Third, The loose monetary environment is a necessary condition for rising housing prices. The sources of market loose currency mainly include the interest rate cuts of the central bank
and the influx of international hot money. The direct result of the loose monetary environment is the rise of inflation . In this process, real estate, as a value-preserving asset, can easily become a hot target for funds, thus bringing a prosperous range of housing prices."House to live in" is a basic human need, so real estate is a long-term industry that can span cycles.

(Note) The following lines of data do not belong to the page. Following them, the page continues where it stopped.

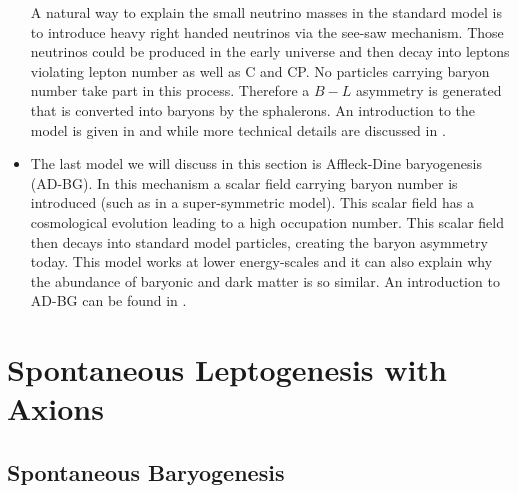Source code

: \documentclass[13pt,a4paper,twoside,titlepage]{article}
\begin{document}
\begin{itemize}
    A natural way to explain the small neutrino masses in the standard model is to introduce heavy right handed neutrinos via the see-saw mechanism.
    Those neutrinos could be produced in the early universe and then decay into leptons violating lepton number as well as C and CP. No particles carrying baryon
    number take part in this process.
    Therefore a $B - L$ asymmetry is generated that is converted into baryons by the sphalerons. An introduction to the model is given in \cite{Leptogenesis_review_doi:10.1146/annurev.nucl.55.090704.151558} and \cite{Leptogenesis_Buchmüller:2014} while more technical details are discussed in \cite{Pedestrians_Buchm_ller_2005}.
    \item The last model we will discuss in this section is Affleck-Dine baryogenesis (AD-BG).
    In this mechanism a scalar field carrying baryon number is introduced (such as in a super-symmetric model).
    This scalar field has a cosmological evolution leading to a high occupation number. This scalar field then decays into standard model particles, creating the baryon asymmetry today.
    This model works at lower energy-scales and it can also explain why the abundance of baryonic and dark matter is so similar. An introduction to AD-BG can be found in \cite[Part III]{Dine_2003_Bayrogenesis}.
\end{itemize}


\section{Spontaneous Leptogenesis with Axions}

\subsection{Spontaneous Baryogenesis}
\label{sec:spontaneour_bayrogenesis}
\end{document}
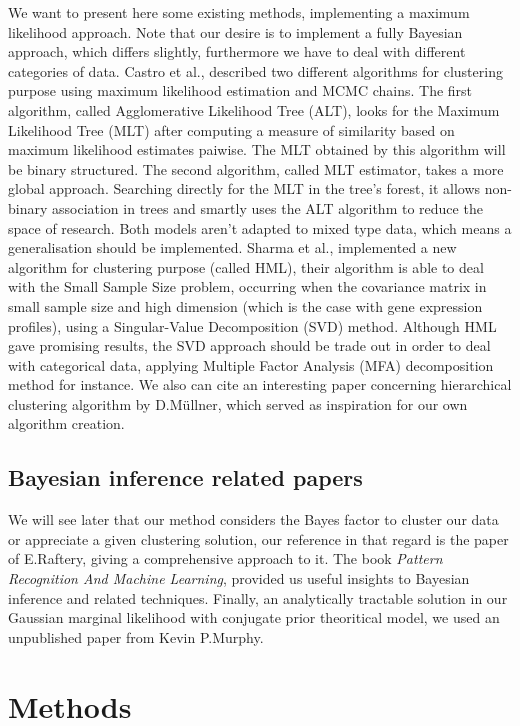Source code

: \documentclass[twocolumn]{article}
\begin{document}
We want to present here some existing methods, implementing a maximum likelihood approach. Note that our desire is to implement a fully Bayesian approach, which differs slightly, furthermore we have to deal with different categories of data.
Castro et al.\cite{castro}, described two different algorithms for clustering purpose using maximum likelihood estimation and MCMC chains. The first algorithm, called Agglomerative Likelihood Tree (ALT), looks for the Maximum Likelihood Tree (MLT) after computing a measure of similarity based on maximum likelihood estimates paiwise.
The MLT obtained by this algorithm will be binary structured.
The second algorithm, called MLT estimator, takes a more global approach.
Searching directly for the MLT in the tree's forest, it allows non-binary association in trees and smartly uses the ALT algorithm to reduce the space of research. 
Both models aren't adapted to mixed type data, which means a generalisation should be implemented.
Sharma et al.\cite{sharma}, implemented a new algorithm for clustering purpose (called HML), their algorithm is able to deal with the Small Sample Size problem, occurring when the covariance matrix in small sample size and high dimension (which is the case with gene expression profiles), using a Singular-Value Decomposition (SVD) method.
Although HML gave promising results, the SVD approach should be trade out in order to deal with categorical data, applying Multiple Factor Analysis (MFA)\cite{pages} decomposition method for instance.
We also can cite an interesting paper concerning hierarchical clustering algorithm by D.Müllner\cite{mullner}, which served as inspiration for our own algorithm creation.

\subsection{Bayesian inference related papers}

We will see later that our method considers the Bayes factor to cluster our data or appreciate a given clustering solution, our reference in that regard is the paper of E.Raftery\cite{raftery}, giving a comprehensive approach to it.
The book \emph{Pattern Recognition And Machine Learning}\cite{bishop}, provided us useful insights to Bayesian inference and related techniques.
Finally, an analytically tractable solution in our Gaussian marginal likelihood with conjugate prior theoritical model, we used an unpublished paper from Kevin P.Murphy\cite{murphy}.

\section{Methods}
\end{document}
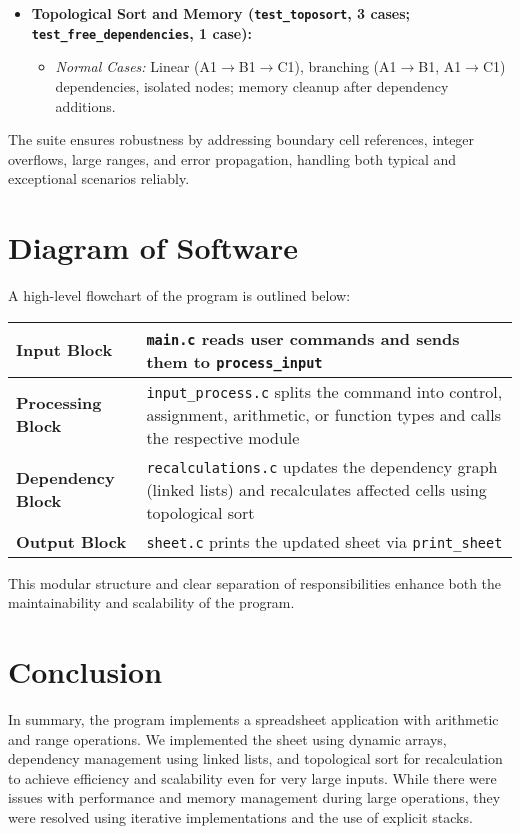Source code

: \documentclass[12pt,letterpaper,onecolumn]{exam}
\begin{document}
\begin{itemize}
    \item \textbf{Topological Sort and Memory (\texttt{test\_toposort}, 3 cases; \texttt{test\_free\_dependencies}, 1 case):}
    \begin{itemize}
        \item \textit{Normal Cases:} Linear (A1$\rightarrow$B1$\rightarrow$C1), branching (A1$\rightarrow$B1, A1$\rightarrow$C1) dependencies, isolated nodes; memory cleanup after dependency additions.
    \end{itemize}
\end{itemize}

The suite ensures robustness by addressing boundary cell references, integer overflows, large ranges, and error propagation, handling both typical and exceptional scenarios reliably.
\section{Diagram of Software}

A high-level flowchart of the program is outlined below:

\begin{center}
\begin{tabularx}{\textwidth}{|X|X|}
    \hline
    \textbf{Input Block} & \texttt{main.c} reads user commands and sends them to \texttt{process\_input} \\
    \hline
    \textbf{Processing Block} & \texttt{input\_process.c} splits the command into control, assignment, arithmetic, or function types and calls the respective module \\
    \hline
    \textbf{Dependency Block} & \texttt{recalculations.c} updates the dependency graph (linked lists) and recalculates affected cells using topological sort \\
    \hline
    \textbf{Output Block} & \texttt{sheet.c} prints the updated sheet via \texttt{print\_sheet} \\
    \hline
\end{tabularx}
\end{center}

This modular structure and clear separation of responsibilities enhance both the maintainability and scalability of the program.

\section{Conclusion}

In summary, the program implements a spreadsheet application with arithmetic and range operations. We implemented the sheet using dynamic arrays, dependency management using linked lists, and topological sort for recalculation to achieve efficiency and scalability even for very large inputs. While there were issues with performance and memory management during large operations, they were resolved using iterative implementations and the use of explicit stacks.
\end{document}
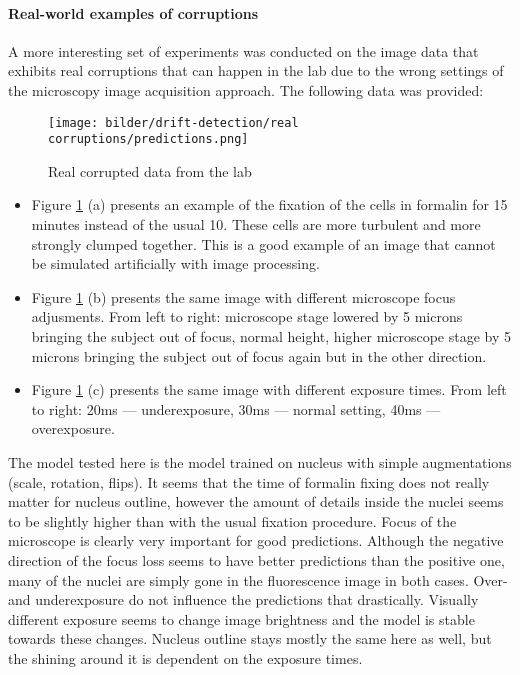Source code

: \paragraph{Real-world examples of corruptions}
A more interesting set of experiments was conducted on the image data that exhibits real corruptions that can happen in the lab due to the wrong settings of the microscopy image acquisition approach. The following data was provided: 
\begin{figure}[htb]
	\begin{center}
		\texttt{[image: bilder/drift-detection/real corruptions/predictions.png]}
		\caption{Real corrupted data from the lab}\label{fig:real-corruptions-predictions}
	\end{center}
\end{figure}


\begin{itemize}
    \item Figure \ref{fig:real-corruptions-predictions} (a) presents an example of the fixation of the cells in formalin for 15 minutes instead of the usual 10. These cells are more turbulent and more strongly clumped together. This is a good example of an image that cannot be simulated artificially with image processing.
    
    \item Figure \ref{fig:real-corruptions-predictions} (b) presents the same image with different microscope focus adjusments. From left to right: microscope stage lowered by 5 microns bringing the subject out of focus, normal height, higher microscope stage by 5 microns bringing the subject out of focus again but in the other direction.
    
    \item Figure \ref{fig:real-corruptions-predictions} (c) presents the same image with different exposure times. From left to right: 20ms --- underexposure, 30ms --- normal setting, 40ms --- overexposure.
\end{itemize}

The model tested here is the model trained on nucleus with simple augmentations (scale, rotation, flips). It seems that the time of formalin fixing does not really matter for nucleus outline, however the amount of details inside the nuclei seems to be slightly higher than with the usual fixation procedure. Focus of the microscope is clearly very important for good predictions. Although the negative direction of the focus loss seems to have better predictions than the positive one, many of the nuclei are simply gone in the fluorescence image in both cases. Over- and underexposure do not influence the predictions that drastically. Visually different exposure seems to change image brightness and the model is stable towards these changes. Nucleus outline stays mostly the same here as well, but the shining around it is dependent on the exposure times.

In addition to the rigid demand for living, real estate also has the characteristics of heavy assets, long cycles, broad industrial chains, and anti-inflation. Therefore, it also shows the attributes of "policy regulation tools" and "investment products" to a certain extent, but this also makes the market's prediction of the direction of real estate operation very complicated.
The last time Hong Kong real estate companies took the bottom of the mainland to buy the bottom of the country was in 2011. Now, it was indeed the turning point of the new economic cycle after the 2008 financial crisis. This time, Hong Kong real estate companies returned to the mainland to buy the bottom of the country. Although we cannot have a certain judgment on the trend of this economic cycle, it is basically certain that the mainland real estate market has indeed entered a new turning point. For the mainland real estate market, in addition to bringing money, Hong Kong real estate companies this time have also brought about the practice of "long-termism" business philosophy in the existing market, which may be more inspiring for mainland real estate companies.